White supremacists march at a 1986 Ku Klux Klan rally in Chicago. (Shutterstock)

By Ted Cox

Two prominent members of the Illinois congressional delegation say it’s time to crack down on white supremacists.

Sen. Dick Durbin and Rep. Brad Schneider introduced bills in both houses of Congress Wednesday calling for a government crackdown on white-supremacist terror groups.

The two Democrats cited the recent mosque mass shootings in Christchurch, New Zealand, in which 50 people were murdered. But they also drew on a May 2017 intelligence bulletin put out by the FBI and the U.S. Department of Homeland Security that they said found that white-supremacist extremism “poses a persistent threat of lethal violence.” They charged it showed that in the United States “white supremacists were responsible for 49 homicides in 26 attacks from 2000 to 2016 — more than any other domestic extremist movement.”

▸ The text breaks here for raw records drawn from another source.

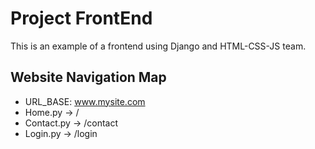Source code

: # Project FrontEnd

This is an example of a frontend using Django and HTML-CSS-JS team.

## Website Navigation Map

- URL_BASE: www.mysite.com
- Home.py -> /
- Contact.py -> /contact
- Login.py -> /login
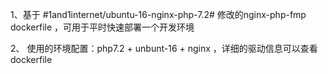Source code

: <!--
 * @Author: Alan
 * @Date: 2021-04-13 17:26:38
 * @LastEditTime: 2021-04-14 14:31:09
 * @LastEditors: Alan
 * @Description: 
 * 
-->
1、基于 #1and1internet/ubuntu-16-nginx-php-7.2# 修改的nginx-php-fmp dockerfile ，可用于平时快速部署一个开发环境

2、 使用的环境配置：php7.2 + unbunt-16 + nginx ，详细的驱动信息可以查看dockerfile 
    


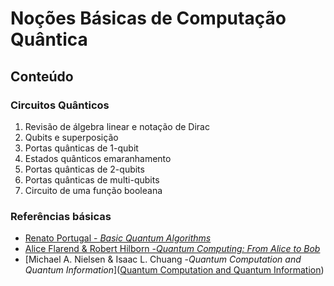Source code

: # Noções Básicas de Computação Quântica

## Conteúdo

### Circuitos Quânticos
1. Revisão de álgebra linear e notação de Dirac  
2. Qubits e superposição
3. Portas quânticas de 1-qubit
4. Estados quânticos emaranhamento
5. Portas quânticas de 2-qubits
6. Portas quânticas de multi-qubits
7. Circuito de uma função booleana

### Referências básicas
* [Renato Portugal - _Basic Quantum Algorithms_](https://arxiv.org/pdf/2201.10574.pdf)
* [Alice Flarend & Robert Hilborn -_Quantum Computing: From Alice to Bob_](https://www.amazon.com/Quantum-Computing-Alice-Bob-Flarend/dp/0192857983)
* [Michael A. Nielsen & Isaac L. Chuang -_Quantum Computation and Quantum Information_]([Quantum Computation and Quantum Information](https://www.amazon.com/-/pt/dp/1107002176/ref=d_pd_sbs_sccl_2_11/146-5074345-3951121?content-id=amzn1.sym.3676f086-9496-4fd7-8490-77cf7f43f846&pd_rd_i=1107002176&psc=1))
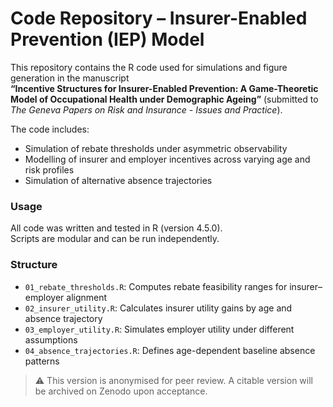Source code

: # Code Repository – Insurer-Enabled Prevention (IEP) Model

This repository contains the R code used for simulations and figure generation in the manuscript  
**“Incentive Structures for Insurer-Enabled Prevention: A Game-Theoretic Model of Occupational Health under Demographic Ageing”** (submitted to *The Geneva Papers on Risk and Insurance - Issues and Practice*).

The code includes:
- Simulation of rebate thresholds under asymmetric observability
- Modelling of insurer and employer incentives across varying age and risk profiles
- Simulation of alternative absence trajectories 

### Usage
All code was written and tested in R (version 4.5.0).  
Scripts are modular and can be run independently.

### Structure
- `01_rebate_thresholds.R`: Computes rebate feasibility ranges for insurer–employer alignment  
- `02_insurer_utility.R`: Calculates insurer utility gains by age and absence trajectory  
- `03_employer_utility.R`: Simulates employer utility under different assumptions  
- `04_absence_trajectories.R`: Defines age-dependent baseline absence patterns  

> ⚠️ This version is anonymised for peer review. A citable version will be archived on Zenodo upon acceptance.
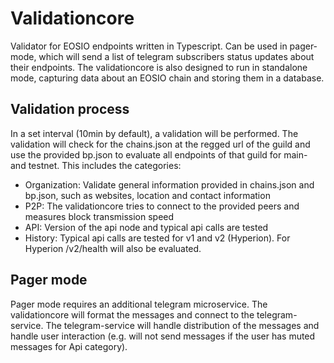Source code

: # Validationcore
Validator for EOSIO endpoints written in Typescript. Can be used in pager-mode, which will send a list of telegram subscribers status updates about their endpoints. The validationcore is also designed to run in standalone mode, capturing data about an EOSIO chain and storing them in a database.

## Validation process
In a set interval (10min by default), a validation will be performed. The validation will check for the chains.json at the regged url of the guild and use the provided bp.json to evaluate all endpoints of that guild for main- and testnet. This includes the categories:
- Organization: Validate general information provided in chains.json and bp.json, such as websites, location and contact information
- P2P: The validationcore tries to connect to the provided peers and measures block transmission speed
- API: Version of the api node and typical api calls are tested
- History: Typical api calls are tested for v1 and v2 (Hyperion). For Hyperion /v2/health will also be evaluated.

## Pager mode
Pager mode requires an additional telegram microservice. The validationcore will format the messages and connect to the telegram-service. The telegram-service will handle distribution of the messages and handle user interaction (e.g. will not send messages if the user has muted messages for Api category).

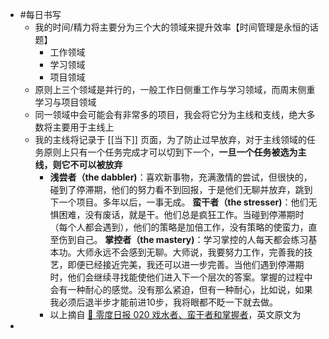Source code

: - #每日书写
	- 我的时间/精力将主要分为三个大的领域来提升效率【时间管理是永恒的话题】
		- 工作领域
		- 学习领域
		- 项目领域
	- 原则上三个领域是并行的，一般工作日侧重工作与学习领域，而周末侧重学习与项目领域
	- 同一领域中会可能会有非常多的项目，我会将它分为主线和支线，绝大多数将主要用于主线上
	- 我的主线将记录于 [[当下]] 页面，为了防止过早放弃，对于主线领域的任务原则上只有一个任务完成才可以切到下一个，**一旦一个任务被选为主线，则它不可以被放弃**
		- **浅尝者（the dabbler)**：喜欢新事物，充满激情的尝试，但很快的，碰到了停滞期，他们的努力看不到回报，于是他们无聊并放弃，跳到下一个项目。多年以后，一事无成。
		  **蛮干者（the stresser)**：他们无惧困难，没有废话，就是干。他们总是疯狂工作。当碰到停滞期时（每个人都会遇到），他们的策略是加倍工作，没有策略的使蛮力，直至伤到自己。
		  **掌控者（the mastery)**：学习掌控的人每天都会练习基本功。大师永远不会感到无聊。大师说，我要努力工作，完善我的技艺，即便已经接近完美，我还可以进一步完善。当他们遇到停滞期时，他们会继续寻找能使他们进入下一个层次的答案。掌握的过程中会有一种耐心的感觉。没有那么紧迫，但有一种耐心，比如说，如果我必须后退半步才能前进10步，我将眼都不眨一下就去做。
		- 以上摘自 [🥤 零度日报 020 戏水者、蛮干者和掌握者](https://zerocoke.ck.page/posts/020)，英文原文为
-
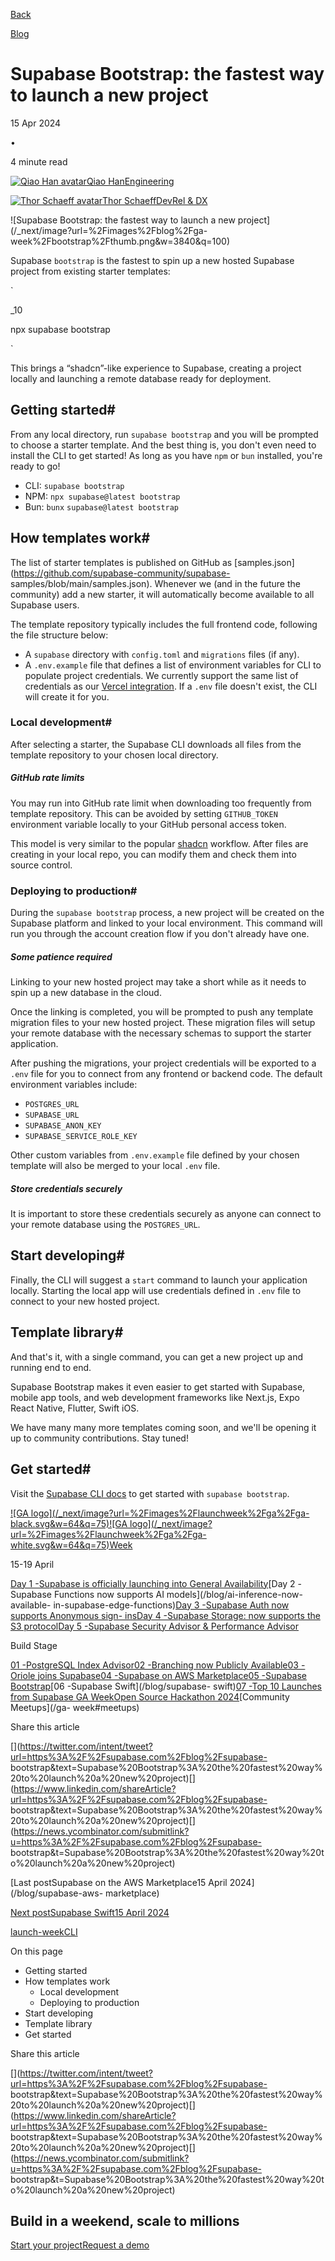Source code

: [Back](/blog)

[Blog](/blog)

# Supabase Bootstrap: the fastest way to launch a new project

15 Apr 2024

•

4 minute read

[![Qiao Han
avatar](/_next/image?url=https%3A%2F%2Fgithub.com%2Fsweatybridge.png&w=96&q=75)Qiao
HanEngineering](https://github.com/sweatybridge)

[![Thor Schaeff
avatar](/_next/image?url=https%3A%2F%2Fgithub.com%2Fthorwebdev.png&w=96&q=75)Thor
SchaeffDevRel & DX](https://twitter.com/thorwebdev)

![Supabase Bootstrap: the fastest way to launch a new
project](/_next/image?url=%2Fimages%2Fblog%2Fga-
week%2Fbootstrap%2Fthumb.png&w=3840&q=100)

Supabase `bootstrap` is the fastest to spin up a new hosted Supabase project
from existing starter templates:

`  

_10

npx supabase bootstrap

  
`

This brings a “shadcn”-like experience to Supabase, creating a project locally
and launching a remote database ready for deployment.

## Getting started#

From any local directory, run `supabase bootstrap` and you will be prompted to
choose a starter template. And the best thing is, you don't even need to
install the CLI to get started! As long as you have `npm` or `bun` installed,
you're ready to go!

  * CLI: `supabase bootstrap`
  * NPM: `npx supabase@latest bootstrap`
  * Bun: `bunx` `supabase@latest bootstrap`

## How templates work#

The list of starter templates is published on GitHub as
[samples.json](https://github.com/supabase-community/supabase-
samples/blob/main/samples.json). Whenever we (and in the future the community)
add a new starter, it will automatically become available to all Supabase
users.

The template repository typically includes the full frontend code, following
the file structure below:

  * A `supabase` directory with `config.toml` and `migrations` files (if any).
  * A `.env.example` file that defines a list of environment variables for CLI to populate project credentials. We currently support the same list of credentials as our [Vercel integration](https://vercel.com/integrations/supabase). If a `.env` file doesn't exist, the CLI will create it for you.

### Local development#

After selecting a starter, the Supabase CLI downloads all files from the
template repository to your chosen local directory.

##### GitHub rate limits

You may run into GitHub rate limit when downloading too frequently from
template repository. This can be avoided by setting `GITHUB_TOKEN` environment
variable locally to your GitHub personal access token.

This model is very similar to the popular [shadcn](https://ui.shadcn.com/)
workflow. After files are creating in your local repo, you can modify them and
check them into source control.

### Deploying to production#

During the `supabase bootstrap` process, a new project will be created on the
Supabase platform and linked to your local environment. This command will run
you through the account creation flow if you don't already have one.

##### Some patience required

Linking to your new hosted project may take a short while as it needs to spin
up a new database in the cloud.

Once the linking is completed, you will be prompted to push any template
migration files to your new hosted project. These migration files will setup
your remote database with the necessary schemas to support the starter
application.

After pushing the migrations, your project credentials will be exported to a
`.env` file for you to connect from any frontend or backend code. The default
environment variables include:

  * `POSTGRES_URL`
  * `SUPABASE_URL`
  * `SUPABASE_ANON_KEY`
  * `SUPABASE_SERVICE_ROLE_KEY`

Other custom variables from `.env.example` file defined by your chosen
template will also be merged to your local `.env` file.

##### Store credentials securely

It is important to store these credentials securely as anyone can connect to
your remote database using the `POSTGRES_URL`.

## Start developing#

Finally, the CLI will suggest a `start` command to launch your application
locally. Starting the local app will use credentials defined in `.env` file to
connect to your new hosted project.

## Template library#

And that's it, with a single command, you can get a new project up and running
end to end.

Supabase Bootstrap makes it even easier to get started with Supabase, mobile
app tools, and web development frameworks like Next.js, Expo React Native,
Flutter, Swift iOS.

We have many many more templates coming soon, and we'll be opening it up to
community contributions. Stay tuned!

## Get started#

Visit the [Supabase CLI docs](/docs/guides/cli/getting-started) to get started
with `supabase bootstrap`.

[![GA logo](/_next/image?url=%2Fimages%2Flaunchweek%2Fga%2Fga-
black.svg&w=64&q=75)![GA
logo](/_next/image?url=%2Fimages%2Flaunchweek%2Fga%2Fga-
white.svg&w=64&q=75)Week](/ga-week)

15-19 April

[Day 1 -Supabase is officially launching into General Availability](/ga)[Day 2
-Supabase Functions now supports AI models](/blog/ai-inference-now-available-
in-supabase-edge-functions)[Day 3 -Supabase Auth now supports Anonymous sign-
ins](/blog/anonymous-sign-ins)[Day 4 -Supabase Storage: now supports the S3
protocol](/blog/s3-compatible-storage)[Day 5 -Supabase Security Advisor &
Performance Advisor](/blog/security-performance-advisor)

Build Stage

[01 -PostgreSQL Index Advisor](https://github.com/supabase/index_advisor)[02
-Branching now Publicly Available](/blog/branching-publicly-available)[03
-Oriole joins Supabase](/blog/supabase-acquires-oriole)[04 -Supabase on AWS
Marketplace](/blog/supabase-aws-marketplace)[05 -Supabase
Bootstrap](/blog/supabase-bootstrap)[06 -Supabase Swift](/blog/supabase-
swift)[07 -Top 10 Launches from Supabase GA Week](/blog/ga-week-summary)[Open
Source Hackathon 2024](/blog/supabase-oss-hackathon)[Community Meetups](/ga-
week#meetups)

Share this article

[](https://twitter.com/intent/tweet?url=https%3A%2F%2Fsupabase.com%2Fblog%2Fsupabase-
bootstrap&text=Supabase%20Bootstrap%3A%20the%20fastest%20way%20to%20launch%20a%20new%20project)[](https://www.linkedin.com/shareArticle?url=https%3A%2F%2Fsupabase.com%2Fblog%2Fsupabase-
bootstrap&text=Supabase%20Bootstrap%3A%20the%20fastest%20way%20to%20launch%20a%20new%20project)[](https://news.ycombinator.com/submitlink?u=https%3A%2F%2Fsupabase.com%2Fblog%2Fsupabase-
bootstrap&t=Supabase%20Bootstrap%3A%20the%20fastest%20way%20to%20launch%20a%20new%20project)

[Last postSupabase on the AWS Marketplace15 April 2024](/blog/supabase-aws-
marketplace)

[Next postSupabase Swift15 April 2024](/blog/supabase-swift)

[launch-week](/blog/tags/launch-week)[CLI](/blog/tags/CLI)

On this page

  * Getting started
  * How templates work
    * Local development
    * Deploying to production
  * Start developing
  * Template library
  * Get started

Share this article

[](https://twitter.com/intent/tweet?url=https%3A%2F%2Fsupabase.com%2Fblog%2Fsupabase-
bootstrap&text=Supabase%20Bootstrap%3A%20the%20fastest%20way%20to%20launch%20a%20new%20project)[](https://www.linkedin.com/shareArticle?url=https%3A%2F%2Fsupabase.com%2Fblog%2Fsupabase-
bootstrap&text=Supabase%20Bootstrap%3A%20the%20fastest%20way%20to%20launch%20a%20new%20project)[](https://news.ycombinator.com/submitlink?u=https%3A%2F%2Fsupabase.com%2Fblog%2Fsupabase-
bootstrap&t=Supabase%20Bootstrap%3A%20the%20fastest%20way%20to%20launch%20a%20new%20project)

## Build in a weekend, scale to millions

[Start your project](https://supabase.com/dashboard)[Request a
demo](/contact/sales)

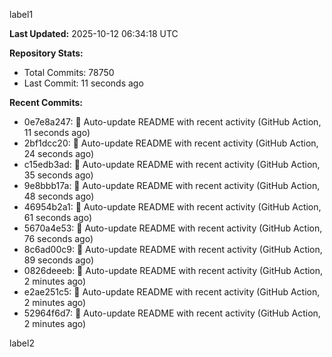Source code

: 
label1 
<!-- ACTIVITY_START -->
**Last Updated:** 2025-10-12 06:34:18 UTC

**Repository Stats:**
- Total Commits: 78750
- Last Commit: 11 seconds ago

**Recent Commits:**
- 0e7e8a247: 🤖 Auto-update README with recent activity (GitHub Action, 11 seconds ago)
- 2bf1dcc20: 🤖 Auto-update README with recent activity (GitHub Action, 24 seconds ago)
- c15edb3ad: 🤖 Auto-update README with recent activity (GitHub Action, 35 seconds ago)
- 9e8bbb17a: 🤖 Auto-update README with recent activity (GitHub Action, 48 seconds ago)
- 46954b2a1: 🤖 Auto-update README with recent activity (GitHub Action, 61 seconds ago)
- 5670a4e53: 🤖 Auto-update README with recent activity (GitHub Action, 76 seconds ago)
- 8c6ad00c9: 🤖 Auto-update README with recent activity (GitHub Action, 89 seconds ago)
- 0826deeeb: 🤖 Auto-update README with recent activity (GitHub Action, 2 minutes ago)
- e2ae251c5: 🤖 Auto-update README with recent activity (GitHub Action, 2 minutes ago)
- 52964f6d7: 🤖 Auto-update README with recent activity (GitHub Action, 2 minutes ago)
<!-- ACTIVITY_END -->

label2
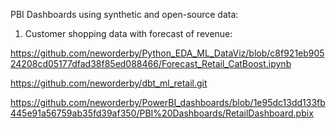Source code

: PBI Dashboards using synthetic and open-source data:

 1. Customer shopping data with forecast of revenue:

 https://github.com/neworderby/Python_EDA_ML_DataViz/blob/c8f921eb90524208cd05177dfad38f85ed088466/Forecast_Retail_CatBoost.ipynb

 https://github.com/neworderby/dbt_ml_retail.git

https://github.com/neworderby/PowerBI_dashboards/blob/1e95dc13dd133fb445e91a56759ab35fd39af350/PBI%20Dashboards/RetailDashboard.pbix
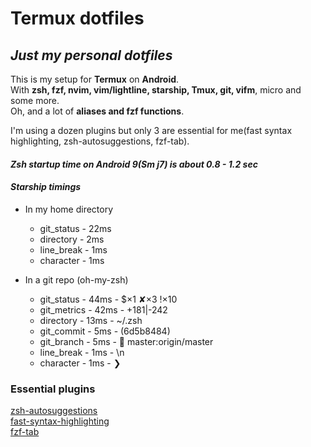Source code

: 
# Termux dotfiles

## ***Just my personal dotfiles***

This is my setup for **Termux** on **Android**.<br>
With **zsh, fzf, nvim, vim/lightline, starship, Tmux,
git, vifm**, micro and some more. <br>
Oh, and a lot of **aliases and fzf functions**.

I'm using a dozen plugins but only 3 are essential
for me(fast syntax highlighting, zsh-autosuggestions, fzf-tab).<br>
#### ***Zsh startup time on Android 9(Sm j7) is about 0.8 - 1.2 sec***<br>
#### ***Starship timings***<br>
- In my home directory<br>
  - git_status  -  22ms <br>
  - directory   -   2ms <br>
  - line_break  -   1ms <br>
  - character   -   1ms <br>

- In a git repo (oh-my-zsh)<br>
  - git_status   -  44ms  -   $×1 ✘×3 !×10<br>
  - git_metrics  -  42ms  -   +181|-242<br>
  - directory    -  13ms  -   ~/.zsh<br>
  - git_commit   -   5ms  -   (6d5b8484)<br>
  - git_branch   -   5ms  -    master:origin/master<br>
  - line_break   -   1ms  -   \n<br>
  - character    -   1ms  -   ❯

### **Essential plugins**
[zsh-autosuggestions](https://github.com/zsh-users/zsh-autosuggestions.git)<br>
[fast-syntax-highlighting](https://github.com/zdharma/fast-syntax-highlighting.git)<br>
[fzf-tab](https://github.com/Aloxaf/fzf-tab.git)
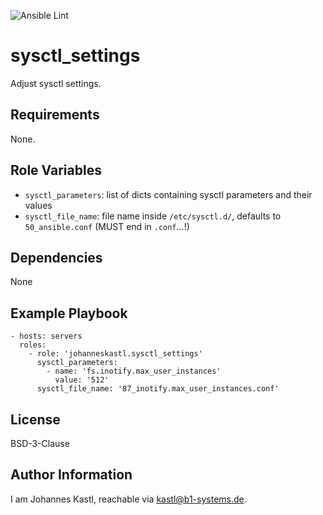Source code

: ![Ansible Lint](https://github.com/johanneskastl/ansible-role-sysctl_settings/workflows/Ansible%20Lint/badge.svg)

sysctl_settings
=========

Adjust sysctl settings.

Requirements
------------

None.

Role Variables
--------------

- `sysctl_parameters`: list of dicts containing sysctl parameters and their values
- `sysctl_file_name`: file name inside `/etc/sysctl.d/`, defaults to `50_ansible.conf` (MUST end in `.conf`...!)

Dependencies
------------

None

Example Playbook
----------------

    - hosts: servers
      roles:
        - role: 'johanneskastl.sysctl_settings'
          sysctl_parameters:
            - name: 'fs.inotify.max_user_instances'
              value: '512'
          sysctl_file_name: '87_inotify.max_user_instances.conf'


License
-------

BSD-3-Clause

Author Information
------------------

I am Johannes Kastl, reachable via kastl@b1-systems.de.
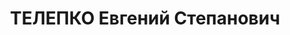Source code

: ---
title: ТЕЛЕПКО Евгений Степанович
description: '1902 р., с. Кривляни Пружанського р-ну Брестської обл. (Республіка Білорусь),
  росіянин, із робітників, освіта незакінчена вища. Проживав у м. Миргород Полтавської
  обл. Військовослужбовець.

  Заарештований 30 серпня 1937 р. Засуджений Верховним Судом СРСР 10 грудня 1937 р.
  за ст. ст. 54-1, 54-8, 54-11 КК УРСР до розстрілу з конфіскацією особистого майна.
  Вирок виконано 10 грудня 1937 р. у м. Харків.

  Реабілітований Верховним Судом СРСР 29 серпня 1961 р.'
---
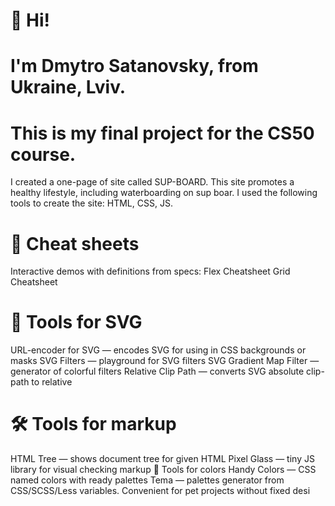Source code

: # 👋 Hi!
# I'm Dmytro Satanovsky, from Ukraine, Lviv.
# This is my final project for the CS50 course.
  I created a one-page of site called SUP-BOARD.
  This site promotes a healthy lifestyle, including waterboarding on sup boar.
  I used the following tools to create the site: HTML, CSS, JS.
# 📑 Cheat sheets
Interactive demos with definitions from specs:
Flex Cheatsheet
Grid Cheatsheet
# 📐 Tools for SVG
URL-encoder for SVG — encodes SVG for using in CSS backgrounds or masks
SVG Filters — playground for SVG filters
SVG Gradient Map Filter — generator of colorful filters
Relative Clip Path — converts SVG absolute clip-path to relative
# 🛠 Tools for markup
HTML Tree — shows document tree for given HTML
Pixel Glass — tiny JS library for visual checking markup
🎨 Tools for colors
Handy Colors — CSS named colors with ready palettes
Tema — palettes generator from CSS/SCSS/Less variables. Convenient for pet projects without fixed desi
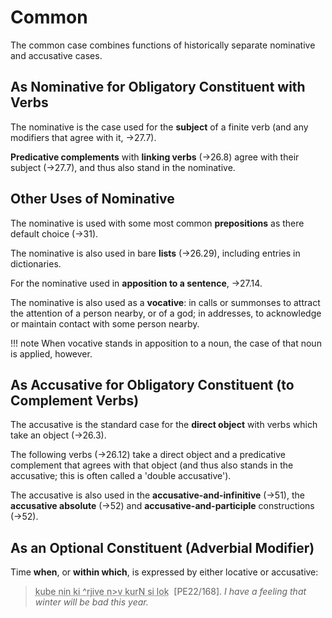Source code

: # Common

The common case combines functions of historically separate nominative and accusative cases.

## As Nominative for Obligatory Constituent with Verbs

The nominative is the case used for the **subject** of a finite verb (and any modifiers that agree with it, &rarr;27.7).

**Predicative complements** with **linking verbs** (&rarr;26.8) agree with their subject (&rarr;27.7), and thus also stand in the nominative.

## Other Uses of Nominative

The nominative is used with some most common **prepositions** as there default choice (&rarr;31).

The nominative is also used in bare **lists** (&rarr;26.29), including entries in dictionaries.

For the nominative used in **apposition to a sentence**, &rarr;27.14.

The nominative is also used as a **vocative**: in calls or summonses to attract the attention of a person nearby, or of a god; in addresses, to acknowledge or maintain contact with some person nearby.

!!! note
	When vocative stands in apposition to a noun, the case of that noun is applied, however.

## As Accusative for Obligatory Constituent (to Complement Verbs)

The accusative is the standard case for the **direct object** with verbs which take an object (&rarr;26.3).

The following verbs (&rarr;26.12) take a direct object and a predicative complement that agrees with that object (and thus also stands in the accusative; this is often called a 'double accusative').

The accusative is also used in the **accusative-and-infinitive** (&rarr;51), the **accusative absolute** (&rarr;52) and **accusative-and-participle** constructions (&rarr;52).

## As an Optional Constituent (Adverbial Modifier)

Time **when**, or **within which**, is expressed by either locative or accusative:

> <abbr title="umbe nin i hríve nauva urra si loa" class="tengwar">kube nin ki ^rjive n>v kurN si lok</abbr> &puncsp;[PE22/168]. *I have a feeling that winter will be bad this year.*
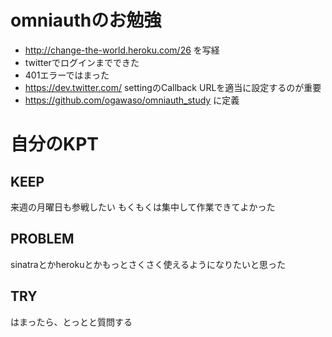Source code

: # omniauthのお勉強
* http://change-the-world.heroku.com/26
を写経
* twitterでログインまでできた
* 401エラーではまった
* https://dev.twitter.com/ settingのCallback URLを適当に設定するのが重要
* https://github.com/ogawaso/omniauth_study に定義

# 自分のKPT
## KEEP
来週の月曜日も参戦したい
もくもくは集中して作業できてよかった

## PROBLEM
sinatraとかherokuとかもっとさくさく使えるようになりたいと思った

## TRY
はまったら、とっとと質問する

“Violent white supremacists and other far-right extremists are the most significant domestic terrorism threat facing the United States today,” Durbin said. “For too long, we have failed to take action to combat the deadly threat in our own backyard. While federal law-enforcement agencies recognize that white-supremacist extremism is on the rise, our legislation would require them to take the concrete steps needed to address it.”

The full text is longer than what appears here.